Tour de Langkawi Preview - Part 1
The Tour de Langkawi is not like any other race. The back-drop alone sets it apart. From white sand beaches to tropical rain forests, from houses on stilts to gleaming skyscrapers, crowded Chinese markets, to pleasure palaces on mountain tops, no two days in the saddle look the same. For riders it is like racing through the gigantic set of a television travel programme.

By Mark Sharon

In the last eleven years the Tour of Lankgawi has established its self as the toughest international first test of the season. Taking place in the beautiful country of Malaysia it not only features a tough course but is often the showcase for neo pros to make their first mark and victory and launch the promise of their future. Alessandro Petacchi collected one of his first pro victories in stage 6 of the 1998 tour in this popular international calendar event.

 


School boys await the popular home town race... Photo c. Mark Sharon

Previous Winners
1996 Damian McDonald Giant-AIS
1997 Luca Scinto MG-Technogym
1998 Gabrielle Missaglia Mapei-Bricobi
1999 Paolo Lanfranchi Mapei-Quickstep
2000 Chris Horner Mercury Cycling Team
2001 Paolo Lanfranchi Mapei-Quickstep
2002 Hernan Dario Munoz Colombia Selle-Italia
2003 Tom Danielson Saturn Cycling Team
2004 Freddy Gonzalez Colombia Selle-Italia
2005 Ryan Cox Barloworld
2006 David George South Africa

Back from the Brink?
Le Tour de Langkawi is coming home – literally. When stage 1 of the 12th edition of the Tour de Langkawi gets underway on Saturday 2nd February 2007 it will be on its namesake the island of Pulau Langkawi.

Starting the race in Langkawi this year is symbolic for a particular reason which has its basis in events over the last couple of years.

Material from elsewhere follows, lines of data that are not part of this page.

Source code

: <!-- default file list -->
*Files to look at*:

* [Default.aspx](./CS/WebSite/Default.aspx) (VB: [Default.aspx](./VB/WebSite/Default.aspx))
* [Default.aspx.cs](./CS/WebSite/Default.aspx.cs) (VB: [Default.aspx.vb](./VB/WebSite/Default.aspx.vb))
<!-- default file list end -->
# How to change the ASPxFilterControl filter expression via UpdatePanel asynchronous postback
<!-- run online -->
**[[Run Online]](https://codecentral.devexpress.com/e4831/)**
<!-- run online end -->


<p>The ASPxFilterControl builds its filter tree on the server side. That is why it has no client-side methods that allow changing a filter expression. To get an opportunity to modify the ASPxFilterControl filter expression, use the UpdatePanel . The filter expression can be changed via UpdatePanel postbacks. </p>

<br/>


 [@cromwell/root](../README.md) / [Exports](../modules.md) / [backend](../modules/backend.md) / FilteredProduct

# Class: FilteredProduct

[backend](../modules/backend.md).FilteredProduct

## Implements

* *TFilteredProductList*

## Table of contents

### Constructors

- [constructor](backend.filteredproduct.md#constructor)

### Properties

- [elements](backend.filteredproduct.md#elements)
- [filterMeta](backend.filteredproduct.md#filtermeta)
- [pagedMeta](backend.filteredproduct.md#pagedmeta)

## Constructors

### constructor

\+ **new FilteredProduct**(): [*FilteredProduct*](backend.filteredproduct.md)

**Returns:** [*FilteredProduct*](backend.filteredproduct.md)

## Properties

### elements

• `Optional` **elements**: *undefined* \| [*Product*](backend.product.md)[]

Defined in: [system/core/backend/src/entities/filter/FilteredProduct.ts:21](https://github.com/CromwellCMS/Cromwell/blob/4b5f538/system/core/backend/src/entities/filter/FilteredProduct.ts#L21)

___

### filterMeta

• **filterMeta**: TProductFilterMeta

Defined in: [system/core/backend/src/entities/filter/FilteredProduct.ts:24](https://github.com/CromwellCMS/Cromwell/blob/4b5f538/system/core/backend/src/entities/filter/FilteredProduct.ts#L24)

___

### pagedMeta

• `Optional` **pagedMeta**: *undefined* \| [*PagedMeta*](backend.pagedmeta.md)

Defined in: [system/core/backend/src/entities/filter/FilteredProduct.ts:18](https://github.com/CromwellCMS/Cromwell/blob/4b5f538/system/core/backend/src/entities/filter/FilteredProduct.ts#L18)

After years growing to a race of international stature, a couple of years ago the Tour de Langkawi suddenly hit a hole in the road. A combination of challenging economic conditions and the costs of a change of ownership had thrown the race finances awry. The problems were reflected in the 2006 edition, a conservative affair that was constrained to the west coast states.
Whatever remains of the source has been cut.